→ ABOUT THIS TASK:
The answer must consist of every line in the data that contains "bracket".

Records excerpted from a collection:
★ ★ ★ ★ ★

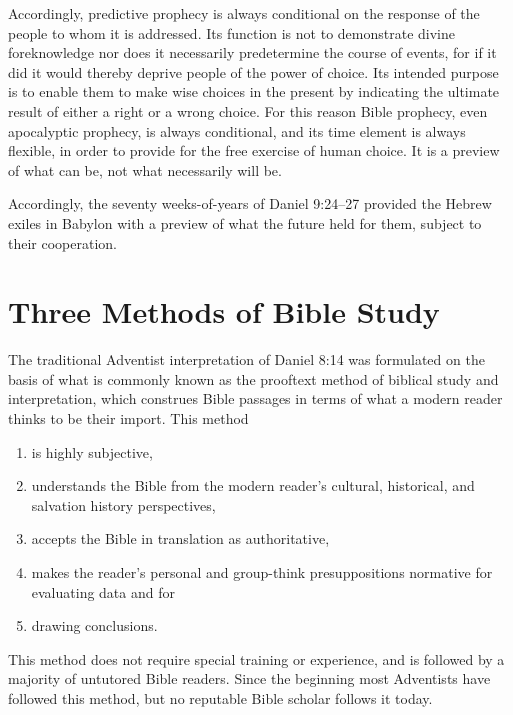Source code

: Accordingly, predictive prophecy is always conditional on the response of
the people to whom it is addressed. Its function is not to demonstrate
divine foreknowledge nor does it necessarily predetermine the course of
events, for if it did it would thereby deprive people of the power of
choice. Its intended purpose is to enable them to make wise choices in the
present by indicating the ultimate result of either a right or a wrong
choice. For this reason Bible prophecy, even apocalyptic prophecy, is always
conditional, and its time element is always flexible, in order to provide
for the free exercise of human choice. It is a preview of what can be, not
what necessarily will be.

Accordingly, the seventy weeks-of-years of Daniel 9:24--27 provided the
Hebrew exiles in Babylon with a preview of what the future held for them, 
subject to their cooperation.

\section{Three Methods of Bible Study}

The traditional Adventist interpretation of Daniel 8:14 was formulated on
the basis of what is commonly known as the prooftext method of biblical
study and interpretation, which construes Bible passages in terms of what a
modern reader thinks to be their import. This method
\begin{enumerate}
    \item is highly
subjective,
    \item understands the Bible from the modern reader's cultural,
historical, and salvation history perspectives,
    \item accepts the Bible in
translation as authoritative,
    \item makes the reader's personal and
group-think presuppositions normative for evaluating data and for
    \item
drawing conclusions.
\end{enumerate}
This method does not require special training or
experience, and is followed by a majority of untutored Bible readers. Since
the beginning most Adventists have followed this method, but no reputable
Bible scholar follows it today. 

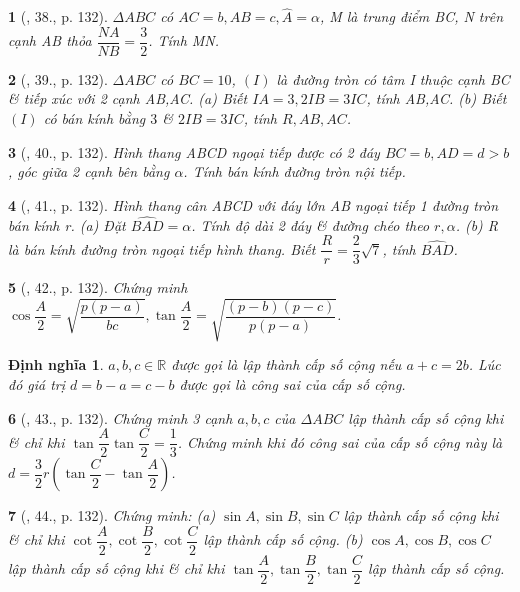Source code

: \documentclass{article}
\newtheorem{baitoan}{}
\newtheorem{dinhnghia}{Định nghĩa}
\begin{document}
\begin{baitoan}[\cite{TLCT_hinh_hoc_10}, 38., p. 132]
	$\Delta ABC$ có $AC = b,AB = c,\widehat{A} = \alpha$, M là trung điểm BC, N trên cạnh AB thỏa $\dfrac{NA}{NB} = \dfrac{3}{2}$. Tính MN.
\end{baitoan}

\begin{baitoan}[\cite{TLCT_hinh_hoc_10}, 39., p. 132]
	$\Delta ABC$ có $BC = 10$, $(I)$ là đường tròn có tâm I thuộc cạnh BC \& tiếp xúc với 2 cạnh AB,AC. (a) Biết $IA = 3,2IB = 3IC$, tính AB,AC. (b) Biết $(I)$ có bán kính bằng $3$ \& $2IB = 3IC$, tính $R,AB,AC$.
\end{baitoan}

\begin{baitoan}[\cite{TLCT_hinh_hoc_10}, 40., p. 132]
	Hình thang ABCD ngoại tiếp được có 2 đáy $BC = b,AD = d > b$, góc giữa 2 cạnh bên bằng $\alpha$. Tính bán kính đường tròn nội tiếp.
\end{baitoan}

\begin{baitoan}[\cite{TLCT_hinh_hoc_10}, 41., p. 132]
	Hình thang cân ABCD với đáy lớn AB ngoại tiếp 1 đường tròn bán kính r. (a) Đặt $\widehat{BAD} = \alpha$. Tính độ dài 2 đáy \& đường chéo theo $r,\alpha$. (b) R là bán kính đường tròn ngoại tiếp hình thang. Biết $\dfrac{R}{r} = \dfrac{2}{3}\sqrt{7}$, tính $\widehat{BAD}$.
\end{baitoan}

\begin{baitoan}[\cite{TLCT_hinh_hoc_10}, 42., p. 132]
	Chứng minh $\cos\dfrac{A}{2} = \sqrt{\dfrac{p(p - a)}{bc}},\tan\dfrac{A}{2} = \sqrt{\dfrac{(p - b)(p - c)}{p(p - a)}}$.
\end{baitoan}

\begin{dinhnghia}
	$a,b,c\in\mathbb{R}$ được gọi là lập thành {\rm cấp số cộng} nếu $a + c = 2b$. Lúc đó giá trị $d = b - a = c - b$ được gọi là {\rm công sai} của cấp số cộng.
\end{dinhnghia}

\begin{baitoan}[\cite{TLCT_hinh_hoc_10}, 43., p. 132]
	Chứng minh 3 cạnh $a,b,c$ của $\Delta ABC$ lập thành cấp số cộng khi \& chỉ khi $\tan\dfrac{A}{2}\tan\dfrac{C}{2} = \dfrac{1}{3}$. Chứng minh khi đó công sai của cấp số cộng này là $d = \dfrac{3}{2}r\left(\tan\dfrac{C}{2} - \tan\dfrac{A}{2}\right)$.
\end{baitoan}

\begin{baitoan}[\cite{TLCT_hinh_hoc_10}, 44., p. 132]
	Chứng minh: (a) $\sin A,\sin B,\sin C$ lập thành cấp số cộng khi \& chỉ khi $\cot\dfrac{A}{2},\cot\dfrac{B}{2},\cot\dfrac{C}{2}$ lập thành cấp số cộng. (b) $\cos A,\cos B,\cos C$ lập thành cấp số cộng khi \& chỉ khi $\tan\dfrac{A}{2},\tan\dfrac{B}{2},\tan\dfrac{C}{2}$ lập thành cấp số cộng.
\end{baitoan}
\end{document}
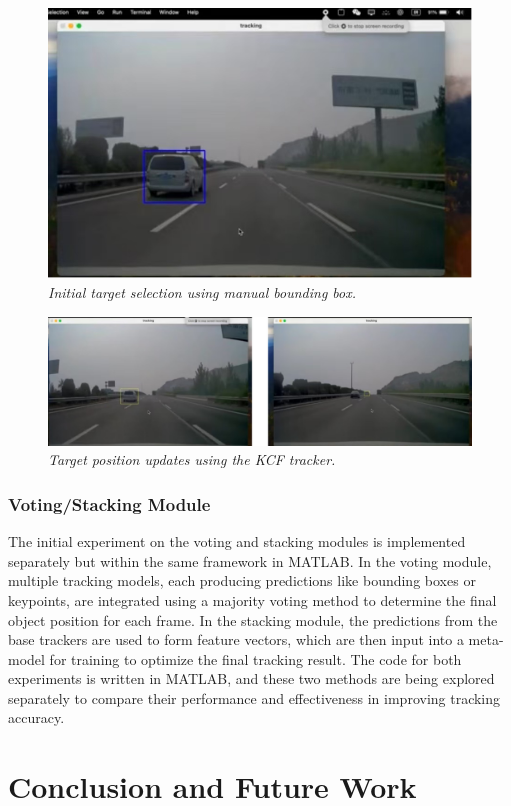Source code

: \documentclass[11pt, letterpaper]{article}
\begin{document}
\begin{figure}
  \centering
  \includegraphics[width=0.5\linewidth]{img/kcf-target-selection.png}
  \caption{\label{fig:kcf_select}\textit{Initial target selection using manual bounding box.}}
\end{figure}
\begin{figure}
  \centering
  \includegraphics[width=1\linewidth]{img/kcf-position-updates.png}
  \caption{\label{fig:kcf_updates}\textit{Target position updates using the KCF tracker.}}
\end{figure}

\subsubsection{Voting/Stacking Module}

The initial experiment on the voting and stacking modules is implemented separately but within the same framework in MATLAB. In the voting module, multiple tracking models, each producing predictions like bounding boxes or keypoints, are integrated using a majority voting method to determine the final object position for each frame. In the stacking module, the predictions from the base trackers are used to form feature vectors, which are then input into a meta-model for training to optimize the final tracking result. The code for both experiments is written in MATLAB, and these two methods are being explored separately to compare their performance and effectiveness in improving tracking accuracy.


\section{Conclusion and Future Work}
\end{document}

★ ★ ★ ★ ★

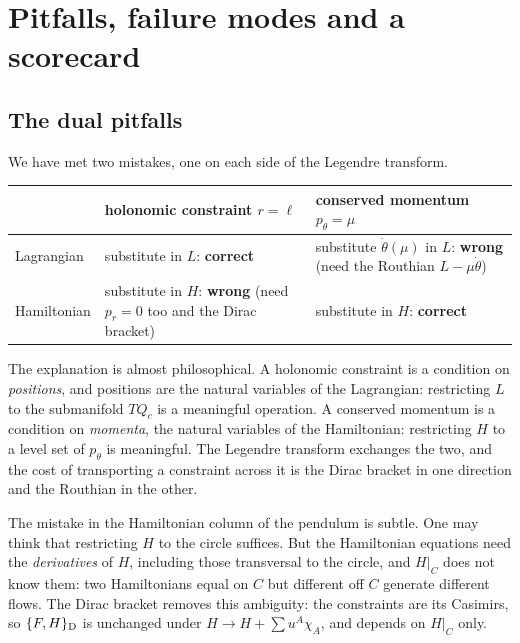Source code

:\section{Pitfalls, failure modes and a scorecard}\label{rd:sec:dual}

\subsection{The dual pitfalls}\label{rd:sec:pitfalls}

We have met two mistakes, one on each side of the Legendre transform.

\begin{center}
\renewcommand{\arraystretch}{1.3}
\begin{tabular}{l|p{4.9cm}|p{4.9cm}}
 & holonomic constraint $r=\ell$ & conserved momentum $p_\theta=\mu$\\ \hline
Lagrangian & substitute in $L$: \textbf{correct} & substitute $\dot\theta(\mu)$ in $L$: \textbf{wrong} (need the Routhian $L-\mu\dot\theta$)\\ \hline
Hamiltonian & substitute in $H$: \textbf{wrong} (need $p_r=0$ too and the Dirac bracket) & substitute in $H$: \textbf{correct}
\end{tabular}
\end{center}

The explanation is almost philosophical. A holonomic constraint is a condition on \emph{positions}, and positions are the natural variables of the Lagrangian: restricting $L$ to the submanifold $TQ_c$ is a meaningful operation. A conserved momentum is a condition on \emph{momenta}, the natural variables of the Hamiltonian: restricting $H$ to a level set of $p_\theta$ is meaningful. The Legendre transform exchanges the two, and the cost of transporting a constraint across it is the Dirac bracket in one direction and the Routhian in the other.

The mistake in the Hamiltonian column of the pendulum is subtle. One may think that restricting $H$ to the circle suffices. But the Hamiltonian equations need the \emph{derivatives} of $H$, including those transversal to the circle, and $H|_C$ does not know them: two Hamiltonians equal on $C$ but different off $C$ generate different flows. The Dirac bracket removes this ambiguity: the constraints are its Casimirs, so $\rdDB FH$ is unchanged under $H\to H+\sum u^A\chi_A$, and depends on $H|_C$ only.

★ ★ ★ ★ ★

→ WRITTEN RESPONSE:
Hamiltonian & substitute in $H$: \textbf{wrong} (need $p_r=0$ too and the Dirac bracket) & substitute in $H$: \textbf{correct}
The explanation is almost philosophical. A holonomic constraint is a condition on \emph{positions}, and positions are the natural variables of the Lagrangian: restricting $L$ to the submanifold $TQ_c$ is a meaningful operation. A conserved momentum is a condition on \emph{momenta}, the natural variables of the Hamiltonian: restricting $H$ to a level set of $p_\theta$ is meaningful. The Legendre transform exchanges the two, and the cost of transporting a constraint across it is the Dirac bracket in one direction and the Routhian in the other.
The mistake in the Hamiltonian column of the pendulum is subtle. One may think that restricting $H$ to the circle suffices. But the Hamiltonian equations need the \emph{derivatives} of $H$, including those transversal to the circle, and $H|_C$ does not know them: two Hamiltonians equal on $C$ but different off $C$ generate different flows. The Dirac bracket removes this ambiguity: the constraints are its Casimirs, so $\rdDB FH$ is unchanged under $H\to H+\sum u^A\chi_A$, and depends on $H|_C$ only.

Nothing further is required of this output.